On the military ban, on employment non-discrimination, on civil unions, the failure to act is not a function of public opinion. It's a function of the Democratic party's general wussiness. On marriage, the only lever that is now working against gay couples – scaring parents about kids – doesn't work in the courts or legislatures because it isn't an argument as such; it's a feeling. So these referendums are grueling and the playing field is against us. In every other respect, we have won or will win if we can get the DNC to stop treating us as lepers. All we need is civil marriage in one state for a generation and the war is over. They will fight a rearguard action to humiliate, browbeat and stigmatize those of us building our relationships and families. But that is all they can do.

Karl Rove Discovers Fiscal Conservatism, Ctd

I was too nice in ascribing merely a trillion dollar deficit bequeathed to Obama, as a reader reminds me:

According to the treasury department's Bureau of Public Debt, the federal deficit went from $5,728,195,796,181.57 on January 22, 2001 to $10,626,877,048,913.08 on January 20, 2009. Bear in mind that the allegedly fiscally conservative Republican Party ran this government for six of those eight years. Roughly two trillion of that debt was added after Democrats took over Congress in 2007.

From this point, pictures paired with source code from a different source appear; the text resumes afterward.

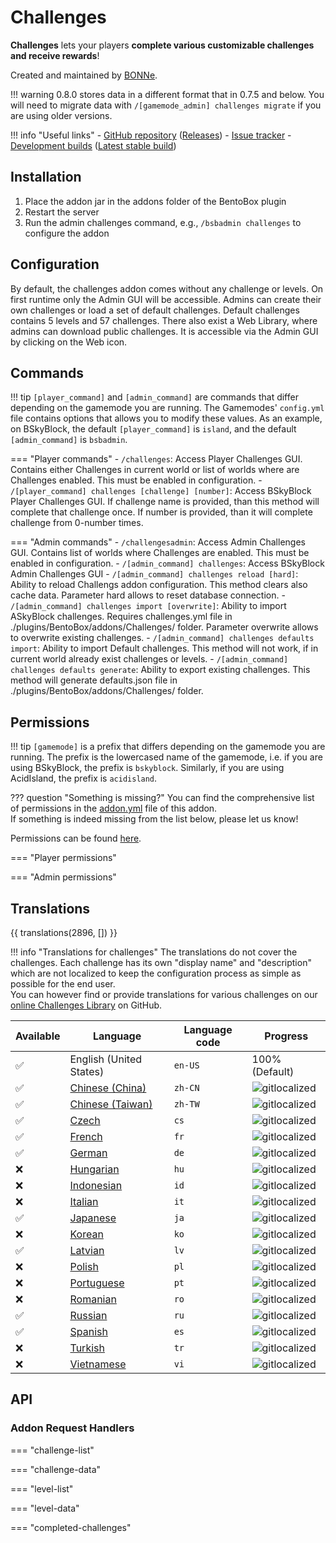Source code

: # Challenges

**Challenges** lets your players **complete various customizable challenges and receive rewards**!

Created and maintained by [BONNe](https://github.com/BONNe).

!!! warning
    0.8.0 stores data in a different format that in 0.7.5 and below.
    You will need to migrate data with `/[gamemode_admin] challenges migrate` if you are using older versions.

!!! info "Useful links"
    - [GitHub repository](https://github.com/BentoBoxWorld/Challenges) ([Releases](https://github.com/BentoBoxWorld/Challenges/releases))
    - [Issue tracker](https://github.com/BentoBoxWorld/Challenges/issues)
    - [Development builds](https://ci.codemc.org/job/BentoBoxWorld/job/Challenges) ([Latest stable build](https://ci.codemc.io/job/BentoBoxWorld/job/Challenges/lastStableBuild/))

## Installation

1. Place the addon jar in the addons folder of the BentoBox plugin
2. Restart the server
3. Run the admin challenges command, e.g., `/bsbadmin challenges` to configure the addon

## Configuration

By default, the challenges addon comes without any challenge or levels. On first runtime only the Admin GUI will be accessible.
Admins can create their own challenges or load a set of default challenges. Default challenges contains 5 levels and 57 challenges.
There also exist a Web Library, where admins can download public challenges. It is accessible via the Admin GUI by clicking on the Web icon.

## Commands

!!! tip
    `[player_command]` and `[admin_command]` are commands that differ depending on the gamemode you are running.
    The Gamemodes' `config.yml` file contains options that allows you to modify these values.
    As an example, on BSkyBlock, the default `[player_command]` is `island`, and the default `[admin_command]` is `bsbadmin`.

=== "Player commands"
    - `/challenges`: Access Player Challenges GUI. Contains either Challenges in current world or list of worlds where are Challenges enabled. This must be enabled in configuration.
    - `/[player_command] challenges [challenge] [number]`: Access BSkyBlock Player Challenges GUI. If challenge name is provided, than this method will complete that challenge once. If number is provided, than it will complete challenge from 0-number times.

=== "Admin commands"
    - `/challengesadmin`: Access Admin Challenges GUI. Contains list of worlds where Challenges are enabled. This must be enabled in configuration.
    - `/[admin_command] challenges`: Access BSkyBlock Admin Challenges GUI
    - `/[admin_command] challenges reload [hard]`: Ability to reload Challengs addon configuration. This method clears also cache data. Parameter hard allows to reset database connection.
    - `/[admin_command] challenges import [overwrite]`: Ability to import ASkyBlock challenges. Requires challenges.yml file in ./plugins/BentoBox/addons/Challenges/ folder. Parameter overwrite allows to overwrite existing challenges.
    - `/[admin_command] challenges defaults import`: Ability to import Default challenges. This method will not work, if in current world already exist challenges or levels.
    - `/[admin_command] challenges defaults generate`: Ability to export existing challenges. This method will generate defaults.json file in ./plugins/BentoBox/addons/Challenges/ folder.


## Permissions

!!! tip
    `[gamemode]` is a prefix that differs depending on the gamemode you are running.
    The prefix is the lowercased name of the gamemode, i.e. if you are using BSkyBlock, the prefix is `bskyblock`.
    Similarly, if you are using AcidIsland, the prefix is `acidisland`.

??? question "Something is missing?"
    You can find the comprehensive list of permissions in the [addon.yml](https://github.com/BentoBoxWorld/Challenges/blob/develop/src/main/resources/addon.yml) file of this addon.  
    If something is indeed missing from the list below, please let us know!

Permissions can be found [here](Permissions).

=== "Player permissions"

=== "Admin permissions"

## Translations

{{ translations(2896, []) }}

!!! info "Translations for challenges"
    The translations do not cover the challenges.
    Each challenge has its own "display name" and "description" which are not localized to keep the configuration process as simple as possible for the end user.  
    You can however find or provide translations for various challenges on our [online Challenges Library](https://github.com/BentoBoxWorld/weblink/tree/master/challenges/library) on GitHub.

| Available | Language | Language code | Progress |
| --- | ---------- | --- | ----------- |
| ✅ | English (United States) | `en-US` | 100% (Default) |
| ✅ | [Chinese (China)](https://gitlocalize.com/repo/2896/zh-CN/src/main/resources/locales) | `zh-CN` | ![gitlocalized](https://gitlocalize.com/repo/2896/zh-CN//badge.svg) |
| ✅ | [Chinese (Taiwan)](https://gitlocalize.com/repo/2896/zh-TW/src/main/resources/locales) | `zh-TW` | ![gitlocalized](https://gitlocalize.com/repo/2896/zh-TW//badge.svg) |
| ✅ | [Czech](https://gitlocalize.com/repo/2896/cs/src/main/resources/locales) | `cs` | ![gitlocalized](https://gitlocalize.com/repo/2896/cs/badge.svg) |
| ✅ | [French](https://gitlocalize.com/repo/2896/fr/src/main/resources/locales) | `fr` | ![gitlocalized](https://gitlocalize.com/repo/2896/fr/badge.svg) |
| ✅ | [German](https://gitlocalize.com/repo/2896/de/src/main/resources/locales) | `de` | ![gitlocalized](https://gitlocalize.com/repo/2896/de/badge.svg) |
| ❌ | [Hungarian](https://gitlocalize.com/repo/2896/hu/src/main/resources/locales) | `hu` | ![gitlocalized](https://gitlocalize.com/repo/2896/hu/badge.svg) |
| ❌ | [Indonesian](https://gitlocalize.com/repo/2896/id/src/main/resources/locales) | `id` | ![gitlocalized](https://gitlocalize.com/repo/2896/id/badge.svg) |
| ❌ | [Italian](https://gitlocalize.com/repo/2896/it/src/main/resources/locales) | `it` | ![gitlocalized](https://gitlocalize.com/repo/2896/it/badge.svg) |
| ✅ | [Japanese](https://gitlocalize.com/repo/2896/ja/src/main/resources/locales) | `ja` | ![gitlocalized](https://gitlocalize.com/repo/2896/ja/badge.svg) |
| ❌ | [Korean](https://gitlocalize.com/repo/2896/ko/src/main/resources/locales) | `ko` | ![gitlocalized](https://gitlocalize.com/repo/2896/ko/badge.svg) |
| ✅ | [Latvian](https://gitlocalize.com/repo/2896/lv/src/main/resources/locales) | `lv` | ![gitlocalized](https://gitlocalize.com/repo/2896/lv/badge.svg) |
| ❌ | [Polish](https://gitlocalize.com/repo/2896/pl/src/main/resources/locales) | `pl` | ![gitlocalized](https://gitlocalize.com/repo/2896/pl/badge.svg) |
| ❌ | [Portuguese](https://gitlocalize.com/repo/2896/pt/src/main/resources/locales) | `pt` | ![gitlocalized](https://gitlocalize.com/repo/2896/pt/badge.svg) |
| ❌ | [Romanian](https://gitlocalize.com/repo/2896/ro/src/main/resources/locales) | `ro` | ![gitlocalized](https://gitlocalize.com/repo/2896/ro/badge.svg) |
| ✅ | [Russian](https://gitlocalize.com/repo/2896/ru/src/main/resources/locales) | `ru` | ![gitlocalized](https://gitlocalize.com/repo/2896/ru/badge.svg) |
| ✅ | [Spanish](https://gitlocalize.com/repo/2896/es/src/main/resources/locales) | `es` | ![gitlocalized](https://gitlocalize.com/repo/2896/es/badge.svg) |
| ❌ | [Turkish](https://gitlocalize.com/repo/2896/tr/src/main/resources/locales) | `tr` | ![gitlocalized](https://gitlocalize.com/repo/2896/tr/badge.svg) |
| ❌ | [Vietnamese](https://gitlocalize.com/repo/2896/vi/src/main/resources/locales) | `vi` | ![gitlocalized](https://gitlocalize.com/repo/2896/vi/badge.svg) |

## API

### Addon Request Handlers

=== "challenge-list"

=== "challenge-data"

=== "level-list"

=== "level-data"

=== "completed-challenges"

Adding $5 trillion in debt in eight years is unprecedented in US history outside the Second World War. But that's what Bush and Rove and the GOP did. And now they lecture everyone else about fiscal responsibility.

Here's my litmus test for the Tea Party right: when they hold up effigies of Bush and Cheney as socialists, I'll take them seriously. Until then, they're more partisan than principled.

Calling For Blood

Reacting to an article on a family that was savagely tortured and murdered, Sonny Bunch defends the death penalty:

Every time I start to waver on my support for the death penalty — as I did in the wake of another New Yorker piece, about a possibly-innocent man who was executed — I see a story like this and it snaps me right back into line. I’m all for containing prosecutorial abuses. I’m all for reforms to the way prosecutors seek the death penalty…[But] those monsters — the animals who would do that to a family of human beings — don’t deserve to live, and I don’t buy the argument that it’s a harsher penalty for them to live out their lives in prison. I want the state to wreak vengeance upon them. And, god help me, I want them to suffer when it happens. If this makes me a bad person, then so be it.

Will at Ordinary Gentlemen has mixed feelings. I do not believe the point of the law in the West is revenge. It's justice. In fact, avoiding revenge and filtering the emotions of crime through the restraint of the criminal justice system, with due respect for the accused, is what separates us from other less evolved places. And if the death penalty is used, it should not be to impose suffering. It should be to demonstrate deterrence and justice. I should add, of course, that I oppose the death penalty in all cases – because I do not trust government with the capacity to end a captive human being's life, because I do not believe any justice system is perfect enough to do that without error, and because I believe that murder is absolutely wrong.